For Ana Ramírez, a 44-year-old restaurant worker from Mexico the fund represented more than just money. “This relief package is also an acknowledgement of undocumented immigrants like me, who break a sweat, who do extra shifts, who work very hard every single day,” she recounted. “It’s an acknowledgement of human dignity. My first meal was spiritual more than anything. I felt nourished by the historic victory we helped secure.” 

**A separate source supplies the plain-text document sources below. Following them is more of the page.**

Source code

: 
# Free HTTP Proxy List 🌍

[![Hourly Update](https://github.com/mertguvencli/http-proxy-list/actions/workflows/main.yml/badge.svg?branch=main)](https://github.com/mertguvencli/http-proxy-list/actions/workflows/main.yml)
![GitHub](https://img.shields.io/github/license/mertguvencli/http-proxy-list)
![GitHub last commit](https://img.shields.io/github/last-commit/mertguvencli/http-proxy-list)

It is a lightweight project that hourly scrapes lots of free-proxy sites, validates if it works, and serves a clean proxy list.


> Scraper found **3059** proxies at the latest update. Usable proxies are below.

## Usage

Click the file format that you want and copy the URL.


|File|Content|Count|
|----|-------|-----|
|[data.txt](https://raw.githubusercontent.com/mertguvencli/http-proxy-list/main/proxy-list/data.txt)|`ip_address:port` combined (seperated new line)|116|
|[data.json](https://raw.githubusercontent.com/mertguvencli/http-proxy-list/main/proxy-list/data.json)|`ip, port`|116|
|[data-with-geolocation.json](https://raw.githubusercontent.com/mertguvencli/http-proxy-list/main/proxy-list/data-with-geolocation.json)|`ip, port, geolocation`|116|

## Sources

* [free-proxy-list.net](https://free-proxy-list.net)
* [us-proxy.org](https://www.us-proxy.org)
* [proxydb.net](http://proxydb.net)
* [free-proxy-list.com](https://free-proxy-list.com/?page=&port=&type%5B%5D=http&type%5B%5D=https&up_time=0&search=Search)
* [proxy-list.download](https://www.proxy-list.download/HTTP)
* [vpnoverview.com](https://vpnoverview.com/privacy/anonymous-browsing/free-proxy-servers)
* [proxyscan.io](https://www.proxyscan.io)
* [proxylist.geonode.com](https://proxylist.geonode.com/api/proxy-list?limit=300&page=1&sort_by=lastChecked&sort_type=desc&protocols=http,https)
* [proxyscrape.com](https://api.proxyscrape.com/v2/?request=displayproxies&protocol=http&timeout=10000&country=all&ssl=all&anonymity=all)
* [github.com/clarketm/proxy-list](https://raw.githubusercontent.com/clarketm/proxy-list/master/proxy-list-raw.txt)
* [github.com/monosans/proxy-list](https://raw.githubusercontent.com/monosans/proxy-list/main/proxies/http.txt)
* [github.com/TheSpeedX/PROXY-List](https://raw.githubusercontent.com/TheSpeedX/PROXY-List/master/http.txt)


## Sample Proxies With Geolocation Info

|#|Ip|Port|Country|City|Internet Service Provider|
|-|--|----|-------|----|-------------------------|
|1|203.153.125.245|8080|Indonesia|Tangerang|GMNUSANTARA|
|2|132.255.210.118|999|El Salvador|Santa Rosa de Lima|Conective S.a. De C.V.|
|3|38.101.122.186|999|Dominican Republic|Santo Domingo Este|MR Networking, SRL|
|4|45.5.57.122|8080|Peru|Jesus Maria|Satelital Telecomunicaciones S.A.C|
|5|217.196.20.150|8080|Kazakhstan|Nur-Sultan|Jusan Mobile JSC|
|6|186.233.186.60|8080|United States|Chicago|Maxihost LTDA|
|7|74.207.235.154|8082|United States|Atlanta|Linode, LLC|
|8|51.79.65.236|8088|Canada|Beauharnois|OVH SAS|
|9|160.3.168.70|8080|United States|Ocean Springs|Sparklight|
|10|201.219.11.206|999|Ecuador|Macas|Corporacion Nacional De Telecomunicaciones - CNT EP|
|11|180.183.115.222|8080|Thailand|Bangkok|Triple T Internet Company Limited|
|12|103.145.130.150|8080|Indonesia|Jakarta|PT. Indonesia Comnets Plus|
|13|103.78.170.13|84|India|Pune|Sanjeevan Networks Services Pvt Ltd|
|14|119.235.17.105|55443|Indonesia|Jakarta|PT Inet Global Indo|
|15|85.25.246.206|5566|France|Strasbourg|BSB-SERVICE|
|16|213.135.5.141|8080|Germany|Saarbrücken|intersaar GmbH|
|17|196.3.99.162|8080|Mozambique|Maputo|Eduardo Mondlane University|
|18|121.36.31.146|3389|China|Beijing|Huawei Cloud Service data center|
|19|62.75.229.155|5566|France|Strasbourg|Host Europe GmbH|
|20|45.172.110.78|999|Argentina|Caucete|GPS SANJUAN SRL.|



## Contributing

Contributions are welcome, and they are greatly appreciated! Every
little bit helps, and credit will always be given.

The restaurant industry’s free fall left Ramírez out of work for several months, as bills piled up and her savings dwindled. “Your heart starts racing, you start thinking, ‘what if they never call me back into work?,’ she recounted. “I started going to churches to get food […] I had no money. But the scariest thing for me was Covid, that fear of getting sick knowing you’re not a citizen, knowing you don’t have health insurance and your family isn’t around to help you.” 

Ana Ramírez, one of the EWC’s longest-standing strikers, speaks on April 7, 2021, a day after the passage of the EWF. Photo courtesy of Make the Road.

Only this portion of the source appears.